What is a set

Sets are the data structures of mathematics. They give us a formal language for math that's like a programming language, but much more flexible, while still being precise. They are tremendously useful for data scientists and the kinds of mathematics they need.

A set is a collection of objects (called elements) with two key properties: the elements are unordered within the set, and there are no duplicates. A set is often defined by listing its elements, comma-delimited, with \( \{\} \)s.

So, for example, sets \( \{2,\text{cat},3/5\} \) and \( \{\text{cat},3/5,2\} \) are the same, since the order of elements is not meaningful. Similarly, sets \( \{\text{blue},22,\text{gold}\} \) \( \{\text{blue},\text{gold},22,\text{blue}\} \) are the same, since the duplicate "\( \text{blue} \)" element is ignored.

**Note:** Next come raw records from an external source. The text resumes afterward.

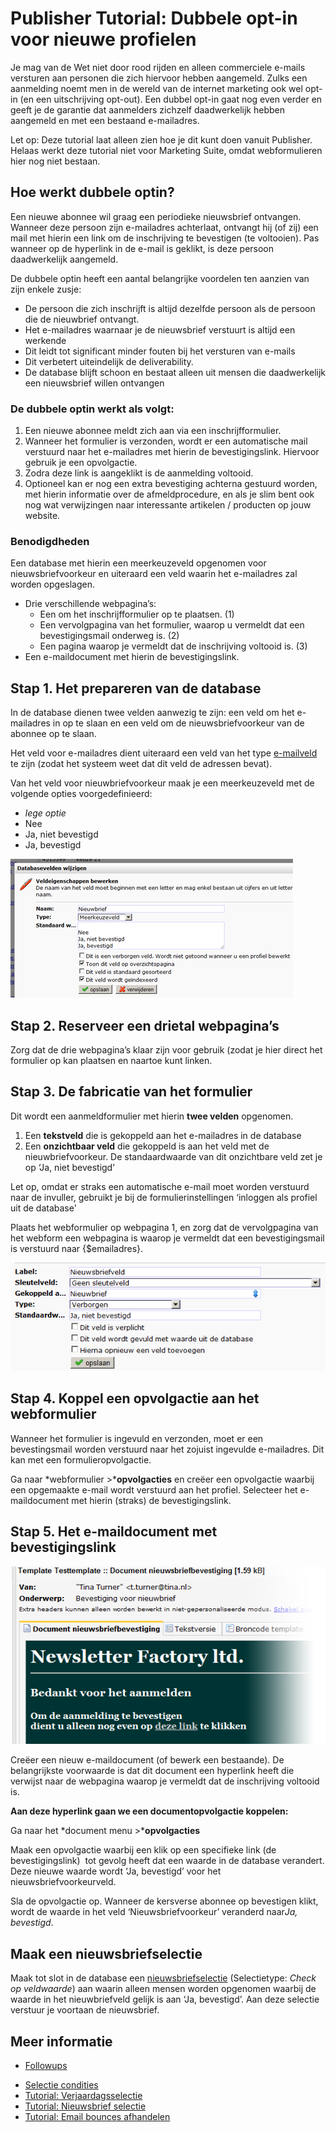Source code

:# Publisher Tutorial: Dubbele opt-in voor nieuwe profielen

Je mag van de Wet niet door rood rijden en alleen commerciele e-mails
versturen aan personen die zich hiervoor hebben aangemeld. Zulks een
aanmelding noemt men in de wereld van de internet marketing ook wel
opt-in (en een uitschrijving opt-out). Een dubbel opt-in gaat nog even
verder en geeft je de garantie dat aanmelders zichzelf daadwerkelijk
hebben aangemeld en met een bestaand e-mailadres.

Let op: Deze tutorial laat alleen zien hoe je dit kunt doen vanuit Publisher. 
Helaas werkt deze tutorial niet voor Marketing Suite, omdat webformulieren 
hier nog niet bestaan.

Hoe werkt dubbele optin?
------------------------

Een nieuwe abonnee wil graag een periodieke nieuwsbrief ontvangen.
Wanneer deze persoon zijn e-mailadres achterlaat, ontvangt hij (of zij)
een mail met hierin een link om de inschrijving te bevestigen (te
voltooien). Pas wanneer op de hyperlink in de e-mail is geklikt, is deze
persoon daadwerkelijk aangemeld.

De dubbele optin heeft een aantal belangrijke voordelen ten aanzien van
zijn enkele zusje:

-   De persoon die zich inschrijft is altijd dezelfde persoon als de
    persoon die de nieuwbrief ontvangt.
-   Het e-mailadres waarnaar je de nieuwsbrief verstuurt is altijd een
    werkende
-   Dit leidt tot significant minder fouten bij het versturen van
    e-mails
-   Dit verbetert uiteindelijk de deliverability.
-   De database blijft schoon en bestaat alleen uit mensen die
    daadwerkelijk een nieuwsbrief willen ontvangen

### De dubbele optin werkt als volgt:

1.  Een nieuwe abonnee meldt zich aan via een inschrijfformulier.
2.  Wanneer het formulier is verzonden, wordt er een automatische mail
    verstuurd naar het e-mailadres met hierin de bevestigingslink.
    Hiervoor gebruik je een opvolgactie.
3.  Zodra deze link is aangeklikt is de aanmelding voltooid.
4.  Optioneel kan er nog een extra bevestiging achterna gestuurd worden,
    met hierin informatie over de afmeldprocedure, en als je slim bent
    ook nog wat verwijzingen naar interessante artikelen / producten op
    jouw website.

### Benodigdheden

Een database met hierin een meerkeuzeveld opgenomen voor
nieuwsbriefvoorkeur en uiteraard een veld waarin het e-mailadres zal
worden opgeslagen.

-   Drie verschillende webpagina’s:
    -   Een om het inschrijfformulier op te plaatsen. (1)
    -   Een vervolgpagina van het formulier, waarop u vermeldt dat een
        bevestigingsmail onderweg is. (2)
    -   Een pagina waarop je vermeldt dat de inschrijving voltooid is.
        (3)
-   Een e-maildocument met hierin de bevestigingslink.

Stap 1. Het prepareren van de database
--------------------------------------

In de database dienen twee velden aanwezig te zijn: een veld om het
e-mailadres in op te slaan en een veld om de nieuwsbriefvoorkeur van de
abonnee op te slaan.

Het veld voor e-mailadres dient uiteraard een veld van het type
[e-mailveld](./database-fields-and-collections)
te zijn (zodat het systeem weet dat dit veld de adressen bevat).

Van het veld voor nieuwbriefvoorkeur maak je een meerkeuzeveld met de
volgende opties voorgedefinieerd:

-   *lege optie*
-   Nee
-   Ja, niet bevestigd
-   Ja, bevestigd

![](../images/afbeelding.png)

Stap 2. Reserveer een drietal webpagina’s
-----------------------------------------

Zorg dat de drie webpagina’s klaar zijn voor gebruik (zodat je hier
direct het formulier op kan plaatsen en naartoe kunt linken.

Stap 3. De fabricatie van het formulier
---------------------------------------

Dit wordt een aanmeldformulier met hierin **twee velden** opgenomen.

1.  Een **tekstveld** die is gekoppeld aan het e-mailadres in de
    database
2.  Een **onzichtbaar veld** die gekoppeld is aan het veld met de
    nieuwbriefvoorkeur. De standaardwaarde van dit onzichtbare veld zet
    je op ‘Ja, niet bevestigd’

Let op, omdat er straks een automatische e-mail moet worden verstuurd
naar de invuller, gebruikt je bij de formulierinstellingen ‘inloggen als
profiel uit de database'

Plaats het webformulier op webpagina 1, en zorg dat de vervolgpagina van
het webform een webpagina is waarop je vermeldt dat een bevestigingsmail
is verstuurd naar {\$emailadres}.

![](../images/afbeelding2.png)

Stap 4. Koppel een opvolgactie aan het webformulier
---------------------------------------------------

Wanneer het formulier is ingevuld en verzonden, moet er een
bevestingsmail worden verstuurd naar het zojuist ingevulde e-mailadres.
Dit kan met een formulieropvolgactie.

Ga naar *webformulier \>***opvolgacties** en creëer een opvolgactie
waarbij een opgemaakte e-mail wordt verstuurd aan het profiel. Selecteer
het e-maildocument met hierin (straks) de bevestigingslink.

Stap 5. Het e-maildocument met bevestigingslink
-----------------------------------------------

![](../images/afbeelding3.png)

Creëer een nieuw e-maildocument (of bewerk een bestaande). De
belangrijkste voorwaarde is dat dit document een hyperlink heeft die
verwijst naar de webpagina waarop je vermeldt dat de inschrijving
voltooid is.

**Aan deze hyperlink gaan we een documentopvolgactie koppelen:**

Ga naar het *document menu \>***opvolgacties**

Maak een opvolgactie waarbij een klik op een specifieke link (de
bevestigingslink)  tot gevolg heeft dat een waarde in de database
verandert. Deze nieuwe waarde wordt ‘Ja, bevestigd’ voor het
nieuwsbriefvoorkeurveld.

Sla de opvolgactie op. Wanneer de kersverse abonnee op bevestigen klikt,
wordt de waarde in het veld ‘Nieuwsbriefvoorkeur’ veranderd naar*Ja,
bevestigd*.

Maak een nieuwsbriefselectie
----------------------------

Maak tot slot in de database een
[nieuwsbriefselectie](./create-a-mailing-list.md)
(Selectietype: *Check op veldwaarde*) aan waarin alleen mensen worden
opgenomen waarbij de waarde in het nieuwbriefveld gelijk is aan ‘Ja,
bevestigd’. Aan deze selectie verstuur je voortaan de nieuwsbrief.

## Meer informatie

- [Followups](./followups)
* [Selectie condities](./selections-conditions)
* [Tutorial: Verjaardagsselectie](./how-to-create-a-birthday-selection)
* [Tutorial: Nieuwsbrief selectie](./create-a-mailing-list)
* [Tutorial: Email bounces afhandelen](./automatically-process-bounces)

Important! Mathematical objects have "type", just like objects in programs, and a set is a type. So, 4 and \( \{4\} \) are different! The first is the number four, and the second is the set whose only element is the number four. So "\( 4 \)" is a number and "\( \{4\} \)" is a set. They have different type and therefore cannot be the same. By the same reason, \( \{4\} \) and \( \{\{4\}\} \) are not the same. Also by the same reason, \( 0 \) and \( \emptyset \) and "" are all different, because the first is a number, the second is a set, and the third is a string.

Set basics

So, how does this relate to databases

A set is a collection of distinct objects. In databases, a set can be thought of as a table and each row represents an element of the set. As an example, a table named Midn where each row contains a student’s information can be considered a set of Midn and each row is an individual element.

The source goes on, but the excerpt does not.